Exercise
Lines with the word "System" are the answer; copy each of them from the data below.

/---

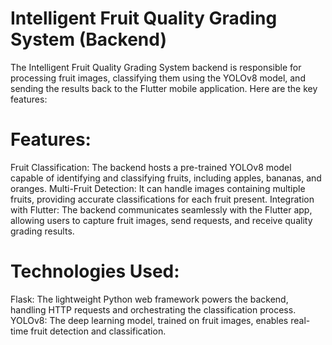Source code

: # Intelligent Fruit Quality Grading System (Backend)
The Intelligent Fruit Quality Grading System backend is responsible for processing fruit images, classifying them using the YOLOv8 model, and sending the results back to the Flutter mobile application. Here are the key features:

# Features:
Fruit Classification: The backend hosts a pre-trained YOLOv8 model capable of identifying and classifying fruits, including apples, bananas, and oranges.
Multi-Fruit Detection: It can handle images containing multiple fruits, providing accurate classifications for each fruit present.
Integration with Flutter: The backend communicates seamlessly with the Flutter app, allowing users to capture fruit images, send requests, and receive quality grading results.
# Technologies Used:
Flask: The lightweight Python web framework powers the backend, handling HTTP requests and orchestrating the classification process.
YOLOv8: The deep learning model, trained on fruit images, enables real-time fruit detection and classification.

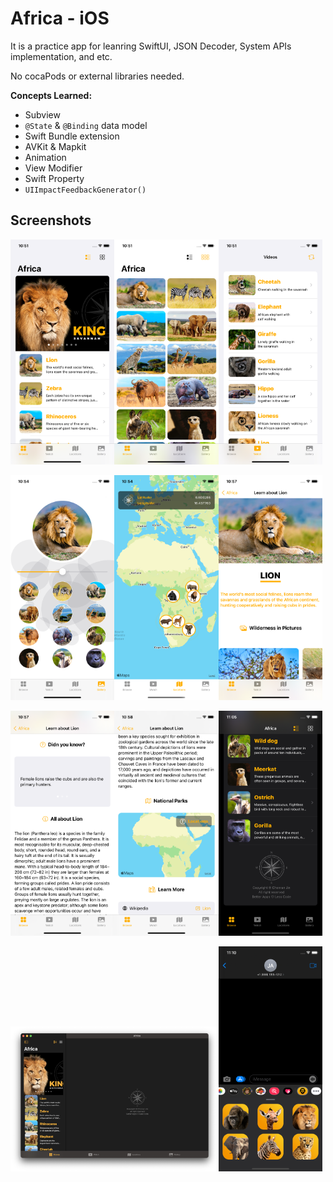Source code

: # Africa - iOS

It is a practice app for leanring SwiftUI, JSON Decoder, System APIs implementation, and etc.

No cocaPods or external libraries needed.

**Concepts Learned:**

- Subview
- `@State` & `@Binding` data model
- Swift Bundle extension
- AVKit & Mapkit
- Animation
- View Modifier
- Swift Property
- `UIImpactFeedbackGenerator()`

## Screenshots

<img src="1.png" alt="Simulator Screen Shot - iPhone 11 - 2021-07-26 at 22.51.04" style="width:33%;" /><img src="2.png" alt="Simulator Screen Shot - iPhone 11 - 2021-07-26 at 22.51.11" style="width:33%;" /><img src="3.png" alt="Simulator Screen Shot - iPhone 11 - 2021-07-26 at 22.51.18" style="width:33%;" />

<img src="4.png" alt="Simulator Screen Shot - iPhone 11 - 2021-07-26 at 22.54.37" style="width:33%;" /><img src="5.png" alt="Simulator Screen Shot - iPhone 11 - 2021-07-26 at 22.54.46" style="width:33%;" /><img src="6.png" alt="Simulator Screen Shot - iPhone 11 - 2021-07-26 at 22.57.51" style="width:33%;" />

<img src="7.png" alt="Simulator Screen Shot - iPhone 11 - 2021-07-26 at 22.57.57" style="width:33%;" /><img src="8.png" alt="Simulator Screen Shot - iPhone 11 - 2021-07-26 at 22.58.01" style="width:33%;" /><img src="9.png" alt="Simulator Screen Shot - iPhone 11 - 2021-07-26 at 23.05.29" style="width:33%;" />

<img src="10.png" style="width:66%"/><img src="11.png" style="width:33%"/>

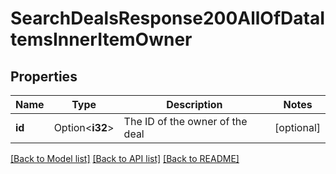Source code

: # SearchDealsResponse200AllOfDataItemsInnerItemOwner

## Properties

Name | Type | Description | Notes
------------ | ------------- | ------------- | -------------
**id** | Option<**i32**> | The ID of the owner of the deal | [optional]

[[Back to Model list]](../README.md#documentation-for-models) [[Back to API list]](../README.md#documentation-for-api-endpoints) [[Back to README]](../README.md)


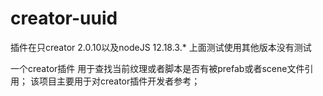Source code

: # creator-uuid

插件在只creator 2.0.10以及nodeJS 12.18.3.* 上面测试使用其他版本没有测试

一个creator插件 用于查找当前纹理或者脚本是否有被prefab或者scene文件引用； 
该项目主要用于对creator插件开发者参考；


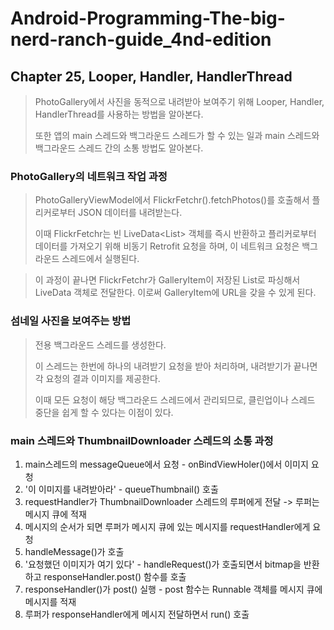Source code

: # Android-Programming-The-big-nerd-ranch-guide_4nd-edition
## Chapter 25, Looper, Handler, HandlerThread
>PhotoGallery에서 사진을 동적으로 내려받아 보여주기 위해 Looper, Handler, HandlerThread를 사용하는 방법을 알아본다. 
>
>또한 앱의 main 스레드와 백그라운드 스레드가 할 수 있는 일과 main 스레드와 백그라운드 스레드 간의 소통 방법도 알아본다.

### PhotoGallery의 네트워크 작업 과정
> PhotoGalleryViewModel에서 FlickrFetchr().fetchPhotos()를 호출해서 플리커로부터 JSON 데이터를 내려받는다. 
> 
> 이때 FlickrFetchr는 빈 LiveData<List<GalleryItem>> 객체를 즉시 반환하고 플리커로부터 데이터를 가져오기 위해 비동기 Retrofit 요청을 하며, 이 네트워크 요청은 백그라운드 스레드에서 실행된다.
  
> 이 과정이 끝나면 FlickrFetchr가 GalleryItem이 저장된 List로 파싱해서 LiveData 객체로 전달한다. 이로써 GalleryItem에 URL을 갖을 수 있게 된다. 

### 섬네일 사진을 보여주는 방법
> 전용 백그라운드 스레드를 생성한다.
>  
> 이 스레드는 한번에 하나의 내려받기 요청을 받아 처리하며, 내려받기가 끝나면 각 요청의 결과 이미지를 제공한다. 
> 
>이때 모든 요청이 해당 백그라운드 스레드에서 관리되므로, 클린업이나 스레드 중단을 쉽게 할 수 있다는 이점이 있다.


### main 스레드와 ThumbnailDownloader 스레드의 소통 과정
  1. main스레드의 messageQueue에서 요청 - onBindViewHoler()에서 이미지 요청
  2. '이 이미지를 내려받아라' - queueThumbnail() 호출 
  3. requestHandler가 ThumbnailDownloader 스레드의 루퍼에게 전달 -> 루퍼는 메시지 큐에 적재 
  4. 메시지의 순서가 되면 루퍼가 메시지 큐에 있는 메시지를 requestHandler에게 요청 
  5. handleMessage()가 호출 
  6. '요청했던 이미지가 여기 있다' - handleRequest()가 호출되면서 bitmap을 반환하고 responseHandler.post() 함수를 호출
  7. responseHandler()가 post() 실행 - post 함수는 Runnable 객체를 메시지 큐에 메시지를 적재
  8. 루퍼가 responseHandler에게 메시지 전달하면서 run() 호출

\---

Response for this exercise
: # Intelligent Fruit Quality Grading System (Backend)
The Intelligent Fruit Quality Grading System backend is responsible for processing fruit images, classifying them using the YOLOv8 model, and sending the results back to the Flutter mobile application. Here are the key features:
It is a practice app for leanring SwiftUI, JSON Decoder, System APIs implementation, and etc.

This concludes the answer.